### Task directions:
Whenever a line in the entries below includes the string "restarts", count that line. Report the total alone.

(Stored data entries)

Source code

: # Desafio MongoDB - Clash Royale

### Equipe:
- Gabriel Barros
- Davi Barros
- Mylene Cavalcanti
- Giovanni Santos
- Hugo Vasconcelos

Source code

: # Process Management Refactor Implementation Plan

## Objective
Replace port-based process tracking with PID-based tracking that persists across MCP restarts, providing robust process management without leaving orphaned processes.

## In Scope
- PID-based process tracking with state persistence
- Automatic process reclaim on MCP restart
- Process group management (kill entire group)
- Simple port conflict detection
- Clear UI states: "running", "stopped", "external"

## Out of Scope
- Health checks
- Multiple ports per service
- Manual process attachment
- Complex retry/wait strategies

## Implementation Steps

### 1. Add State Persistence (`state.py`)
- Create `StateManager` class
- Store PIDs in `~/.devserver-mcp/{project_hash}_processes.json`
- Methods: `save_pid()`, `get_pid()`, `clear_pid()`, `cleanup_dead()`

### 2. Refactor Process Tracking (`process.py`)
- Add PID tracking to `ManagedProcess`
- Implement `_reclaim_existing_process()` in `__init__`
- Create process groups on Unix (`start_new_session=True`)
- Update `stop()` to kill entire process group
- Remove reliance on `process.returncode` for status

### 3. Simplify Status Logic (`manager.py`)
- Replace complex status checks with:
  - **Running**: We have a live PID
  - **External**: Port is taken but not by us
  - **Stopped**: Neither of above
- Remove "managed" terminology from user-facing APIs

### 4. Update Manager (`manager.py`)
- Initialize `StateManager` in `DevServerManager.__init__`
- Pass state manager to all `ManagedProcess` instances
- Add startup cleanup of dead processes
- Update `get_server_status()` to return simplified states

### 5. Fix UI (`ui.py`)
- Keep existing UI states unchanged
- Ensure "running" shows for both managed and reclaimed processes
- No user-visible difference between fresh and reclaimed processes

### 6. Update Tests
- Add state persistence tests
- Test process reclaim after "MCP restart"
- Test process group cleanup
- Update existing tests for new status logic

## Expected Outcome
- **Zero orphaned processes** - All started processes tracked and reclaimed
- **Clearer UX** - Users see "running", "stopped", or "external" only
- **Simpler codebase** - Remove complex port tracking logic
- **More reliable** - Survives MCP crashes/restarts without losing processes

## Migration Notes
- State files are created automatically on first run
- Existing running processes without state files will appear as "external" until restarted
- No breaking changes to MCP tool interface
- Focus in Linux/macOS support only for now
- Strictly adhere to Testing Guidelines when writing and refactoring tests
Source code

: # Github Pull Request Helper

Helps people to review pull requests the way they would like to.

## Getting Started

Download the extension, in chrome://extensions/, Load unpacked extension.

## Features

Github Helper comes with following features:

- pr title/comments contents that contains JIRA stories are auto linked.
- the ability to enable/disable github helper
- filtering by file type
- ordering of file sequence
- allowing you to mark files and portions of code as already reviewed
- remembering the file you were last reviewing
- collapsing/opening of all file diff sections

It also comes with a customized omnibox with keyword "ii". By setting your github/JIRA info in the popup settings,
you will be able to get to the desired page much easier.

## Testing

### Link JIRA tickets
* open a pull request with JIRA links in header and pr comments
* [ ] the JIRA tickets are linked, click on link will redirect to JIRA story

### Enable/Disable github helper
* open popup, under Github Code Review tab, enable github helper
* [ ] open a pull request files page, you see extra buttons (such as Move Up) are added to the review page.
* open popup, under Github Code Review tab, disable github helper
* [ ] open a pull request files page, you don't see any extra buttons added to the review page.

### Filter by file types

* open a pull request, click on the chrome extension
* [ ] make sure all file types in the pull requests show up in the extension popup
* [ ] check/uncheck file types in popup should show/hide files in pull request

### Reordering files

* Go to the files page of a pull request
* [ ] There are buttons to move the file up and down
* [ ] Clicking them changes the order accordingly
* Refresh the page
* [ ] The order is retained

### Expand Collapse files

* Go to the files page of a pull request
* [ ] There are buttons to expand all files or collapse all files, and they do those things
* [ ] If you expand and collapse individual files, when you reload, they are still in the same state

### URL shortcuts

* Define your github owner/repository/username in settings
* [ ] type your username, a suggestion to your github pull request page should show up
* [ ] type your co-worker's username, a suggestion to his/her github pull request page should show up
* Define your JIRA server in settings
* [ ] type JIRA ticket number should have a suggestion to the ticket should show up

### Reply:
2